**ENTRIES SUPPLIED:**
--------------------------------
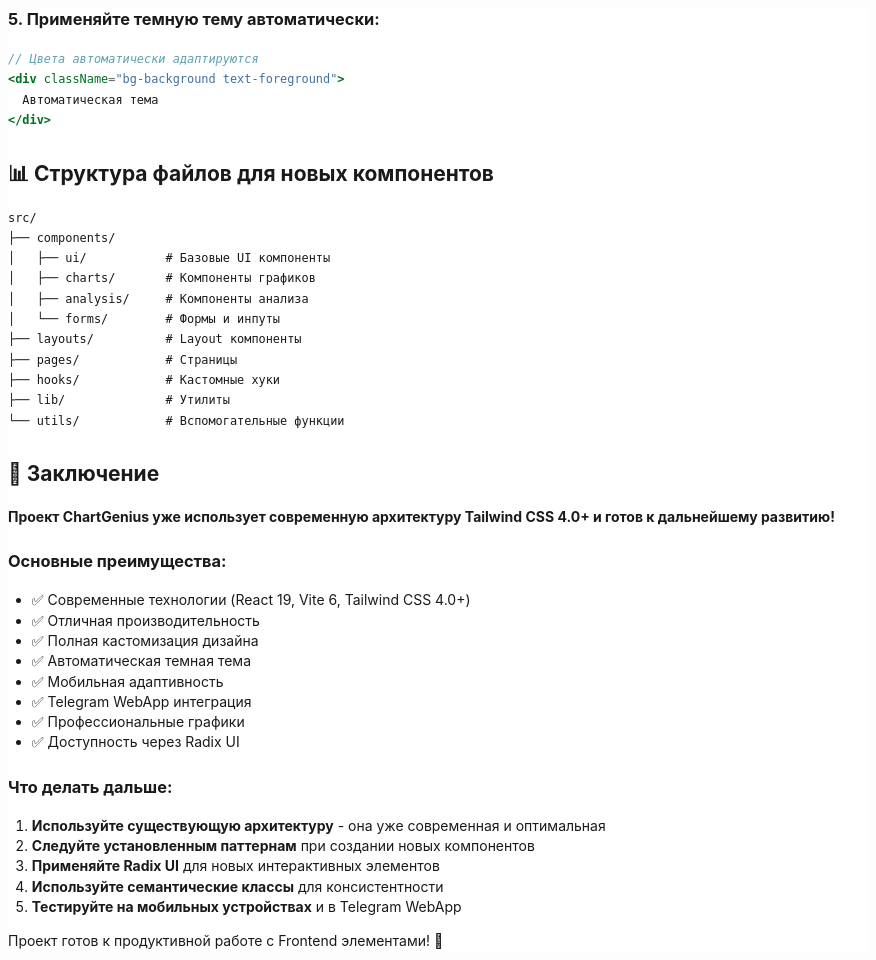 ### 5. Применяйте темную тему автоматически:

```jsx
// Цвета автоматически адаптируются
<div className="bg-background text-foreground">
  Автоматическая тема
</div>
```

## 📊 Структура файлов для новых компонентов

```
src/
├── components/
│   ├── ui/           # Базовые UI компоненты
│   ├── charts/       # Компоненты графиков
│   ├── analysis/     # Компоненты анализа
│   └── forms/        # Формы и инпуты
├── layouts/          # Layout компоненты
├── pages/            # Страницы
├── hooks/            # Кастомные хуки
├── lib/              # Утилиты
└── utils/            # Вспомогательные функции
```

## 🎯 Заключение

**Проект ChartGenius уже использует современную архитектуру Tailwind CSS 4.0+ и готов к дальнейшему развитию!**

### Основные преимущества:
- ✅ Современные технологии (React 19, Vite 6, Tailwind CSS 4.0+)
- ✅ Отличная производительность
- ✅ Полная кастомизация дизайна
- ✅ Автоматическая темная тема
- ✅ Мобильная адаптивность
- ✅ Telegram WebApp интеграция
- ✅ Профессиональные графики
- ✅ Доступность через Radix UI

### Что делать дальше:
1. **Используйте существующую архитектуру** - она уже современная и оптимальная
2. **Следуйте установленным паттернам** при создании новых компонентов
3. **Применяйте Radix UI** для новых интерактивных элементов
4. **Используйте семантические классы** для консистентности
5. **Тестируйте на мобильных устройствах** и в Telegram WebApp

Проект готов к продуктивной работе с Frontend элементами! 🚀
--------------------------------
**TASK TO COMPLETE:**
Using the records above, restate word for word the lines from the one with "- ✅ Мобильная адаптивность" through the one with "3. **Применяйте Radix", both included.

**FINISHED EXERCISE:**
- ✅ Мобильная адаптивность
- ✅ Telegram WebApp интеграция
- ✅ Профессиональные графики
- ✅ Доступность через Radix UI

### Что делать дальше:
1. **Используйте существующую архитектуру** - она уже современная и оптимальная
2. **Следуйте установленным паттернам** при создании новых компонентов
3. **Применяйте Radix UI** для новых интерактивных элементов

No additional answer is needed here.